From Texas to Tasmania, penal systems around the world are asking profound questions about the purpose of prisons and the balance that society demands between punishment and rehabilitation. As prison leaders and officers gather in Melbourne this week for the annual International Corrections and Prisons Association conference, top of the agenda is how to manage risk from offenders and achieve better results for victims, prisoners and taxpayers.

While every jurisdiction will develop its own specific responses, many of our operational challenges are the same and we share the overarching goal of creating a prison environment which helps to reduce reoffending and cut the number of future victims of crime. Rehabilitation is complex and we have seen in our experience that there is no single formula to turn offenders away from crime. In the UK, at HMP Rye Hill in Warwickshire our teams deliver sex offender treatment programmes and in south Wales at HMP Parc, we have developed the world's first family interventions unit with a focus on the family as the crucible of reform. Here in Australia, a colleague responsible for the youth unit at Port Phillip prison will receive an award this week for her work to support and reform young people. This is a complicated mixture and requires us to have the right organisations - with the right expertise - to have a meaningful impact on prisoners' behaviour, attitude and likelihood of reoffending.

Key to this mixture is setting clear goals for a prison, with clear lines of accountability and a sense of common purpose and values. Later this week, I'll be talking to the conference about our experience at HMP Birmingham, which in 2011 was the first UK prison to transfer from public to private management. Throughout that process, we worked collaboratively with our customer, the Ministry of Justice, our colleagues in the Prison Officers Association (POA) and with partners including the local authority and police, to create a shared vision and sense of purpose for one of the busiest prisons in the UK. This has delivered results both for prisoners and the taxpayer. After just three months, an unannounced inspection found the prison to be "cleaner, safer and more decent" and in August this year, an independent three-year study of progress reported that the public service ethos of the prison was "rekindled" under private sector management.

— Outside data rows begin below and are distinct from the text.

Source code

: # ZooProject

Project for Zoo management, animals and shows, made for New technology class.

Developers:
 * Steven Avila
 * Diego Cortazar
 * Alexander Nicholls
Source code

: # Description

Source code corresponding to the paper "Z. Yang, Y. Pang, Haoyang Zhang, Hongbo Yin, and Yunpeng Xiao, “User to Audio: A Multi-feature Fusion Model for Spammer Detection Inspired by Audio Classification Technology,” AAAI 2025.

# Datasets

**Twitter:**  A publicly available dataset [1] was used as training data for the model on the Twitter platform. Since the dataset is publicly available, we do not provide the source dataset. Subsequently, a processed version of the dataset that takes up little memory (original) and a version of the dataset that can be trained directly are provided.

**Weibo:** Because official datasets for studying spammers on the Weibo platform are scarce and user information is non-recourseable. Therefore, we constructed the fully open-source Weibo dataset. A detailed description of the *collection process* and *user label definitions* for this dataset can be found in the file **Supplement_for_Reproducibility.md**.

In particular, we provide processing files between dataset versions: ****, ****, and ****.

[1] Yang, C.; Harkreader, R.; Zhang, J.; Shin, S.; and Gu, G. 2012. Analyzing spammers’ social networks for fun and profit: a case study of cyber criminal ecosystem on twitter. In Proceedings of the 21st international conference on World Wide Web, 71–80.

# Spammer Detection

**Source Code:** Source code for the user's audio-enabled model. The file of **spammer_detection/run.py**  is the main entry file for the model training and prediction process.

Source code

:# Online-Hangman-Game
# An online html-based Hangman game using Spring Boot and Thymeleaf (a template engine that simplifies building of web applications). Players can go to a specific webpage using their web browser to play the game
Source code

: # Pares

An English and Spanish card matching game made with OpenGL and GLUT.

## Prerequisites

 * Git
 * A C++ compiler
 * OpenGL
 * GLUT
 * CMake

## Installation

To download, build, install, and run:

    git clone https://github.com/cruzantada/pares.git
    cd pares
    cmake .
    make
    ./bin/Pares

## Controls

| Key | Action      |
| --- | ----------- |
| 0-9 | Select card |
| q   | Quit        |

This counter-intuitive conclusion is instructive and shows that to embed changes, we need to move beyond casual assumptions about the respective values or areas of expertise of the public, private or third sectors. We need to look instead at the evidence, share best practice and continue to develop the approach to prison management. After more than 30 years' experience in the management and operation of prisons, there is no doubt in my mind that prisons systems benefit from a diverse, multi-agency approach to reforming prisoners, cutting recidivism and lowering the burden of crime on our communities. This requires all of us to be open with the public and partners about what we deliver, how our success should be measured and commit to a unrelenting focus to follow the evidence.